(Beginning of Data supplied)
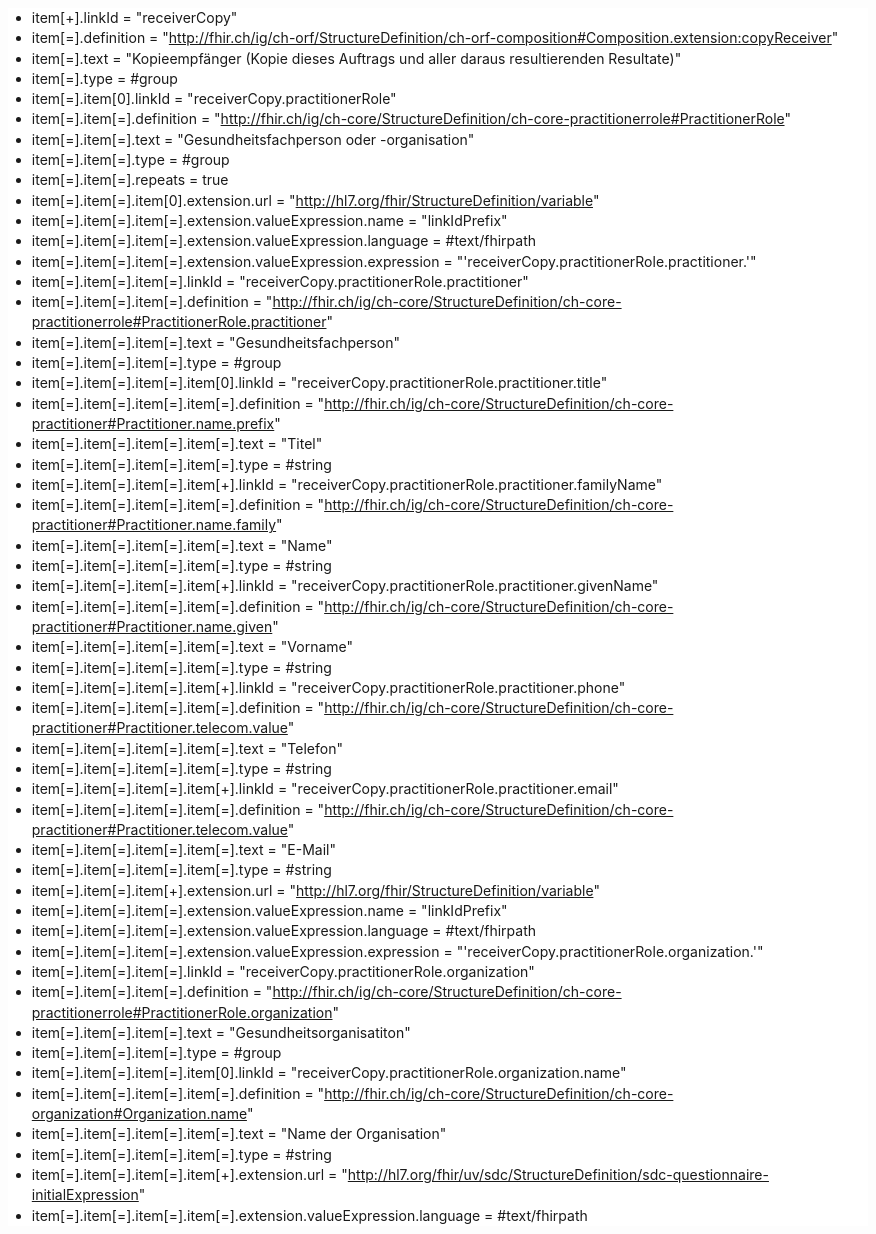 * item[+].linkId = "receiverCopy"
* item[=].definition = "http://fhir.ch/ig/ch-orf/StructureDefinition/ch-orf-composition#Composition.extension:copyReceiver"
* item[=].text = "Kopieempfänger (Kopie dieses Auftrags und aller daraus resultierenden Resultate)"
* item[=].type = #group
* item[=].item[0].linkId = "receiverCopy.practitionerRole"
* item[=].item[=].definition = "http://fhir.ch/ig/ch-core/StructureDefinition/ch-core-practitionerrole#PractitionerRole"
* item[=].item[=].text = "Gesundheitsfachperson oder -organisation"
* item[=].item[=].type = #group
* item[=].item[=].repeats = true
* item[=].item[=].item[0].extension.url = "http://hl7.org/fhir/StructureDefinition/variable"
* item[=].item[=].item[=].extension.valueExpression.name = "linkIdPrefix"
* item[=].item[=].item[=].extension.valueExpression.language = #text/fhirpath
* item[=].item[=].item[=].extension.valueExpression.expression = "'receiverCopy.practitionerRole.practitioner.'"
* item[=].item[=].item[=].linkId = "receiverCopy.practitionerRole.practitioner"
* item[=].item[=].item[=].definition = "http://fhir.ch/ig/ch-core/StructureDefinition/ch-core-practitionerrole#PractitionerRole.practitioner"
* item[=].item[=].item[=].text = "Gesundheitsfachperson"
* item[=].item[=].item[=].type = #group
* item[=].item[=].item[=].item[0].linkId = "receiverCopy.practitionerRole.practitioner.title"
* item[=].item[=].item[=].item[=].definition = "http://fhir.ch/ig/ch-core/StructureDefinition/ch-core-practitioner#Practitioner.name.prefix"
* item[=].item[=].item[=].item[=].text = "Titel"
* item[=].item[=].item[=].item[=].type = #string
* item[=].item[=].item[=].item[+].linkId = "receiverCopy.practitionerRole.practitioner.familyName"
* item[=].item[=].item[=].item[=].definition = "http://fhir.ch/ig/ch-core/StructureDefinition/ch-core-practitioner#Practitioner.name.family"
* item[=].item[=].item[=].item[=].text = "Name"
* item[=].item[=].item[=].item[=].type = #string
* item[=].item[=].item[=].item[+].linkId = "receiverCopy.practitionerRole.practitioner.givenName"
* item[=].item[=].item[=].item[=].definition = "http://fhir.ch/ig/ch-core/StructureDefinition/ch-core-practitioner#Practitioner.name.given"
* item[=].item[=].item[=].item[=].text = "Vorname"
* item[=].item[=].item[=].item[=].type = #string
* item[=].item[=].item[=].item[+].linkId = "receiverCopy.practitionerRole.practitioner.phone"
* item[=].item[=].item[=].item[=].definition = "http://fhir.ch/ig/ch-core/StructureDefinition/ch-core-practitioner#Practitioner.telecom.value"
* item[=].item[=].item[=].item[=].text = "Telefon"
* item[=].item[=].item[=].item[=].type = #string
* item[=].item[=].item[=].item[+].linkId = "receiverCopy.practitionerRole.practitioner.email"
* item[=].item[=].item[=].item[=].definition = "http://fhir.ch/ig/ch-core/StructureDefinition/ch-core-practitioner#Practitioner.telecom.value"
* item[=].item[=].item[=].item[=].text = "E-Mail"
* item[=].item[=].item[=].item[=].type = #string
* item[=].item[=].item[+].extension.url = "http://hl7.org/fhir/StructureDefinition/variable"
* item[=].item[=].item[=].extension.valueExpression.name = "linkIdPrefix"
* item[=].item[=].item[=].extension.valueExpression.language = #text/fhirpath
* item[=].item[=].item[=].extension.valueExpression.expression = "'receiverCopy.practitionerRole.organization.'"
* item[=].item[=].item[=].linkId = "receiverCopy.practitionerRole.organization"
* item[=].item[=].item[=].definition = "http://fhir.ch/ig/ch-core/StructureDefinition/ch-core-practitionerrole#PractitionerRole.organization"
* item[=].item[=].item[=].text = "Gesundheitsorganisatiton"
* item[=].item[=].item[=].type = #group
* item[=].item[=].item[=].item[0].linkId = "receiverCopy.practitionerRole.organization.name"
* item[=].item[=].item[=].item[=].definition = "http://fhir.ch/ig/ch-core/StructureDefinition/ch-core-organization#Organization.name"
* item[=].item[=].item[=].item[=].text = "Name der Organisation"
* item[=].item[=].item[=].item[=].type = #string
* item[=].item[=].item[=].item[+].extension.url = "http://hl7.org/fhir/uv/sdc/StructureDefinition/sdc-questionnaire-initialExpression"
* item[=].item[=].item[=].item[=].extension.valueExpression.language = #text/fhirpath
(End of Data supplied)
#### Work instructions
Pick from the records each line that contains the word "Gesundheitsfachperson" and show it.

#### Your response
* item[=].item[=].text = "Gesundheitsfachperson oder -organisation"
* item[=].item[=].item[=].text = "Gesundheitsfachperson"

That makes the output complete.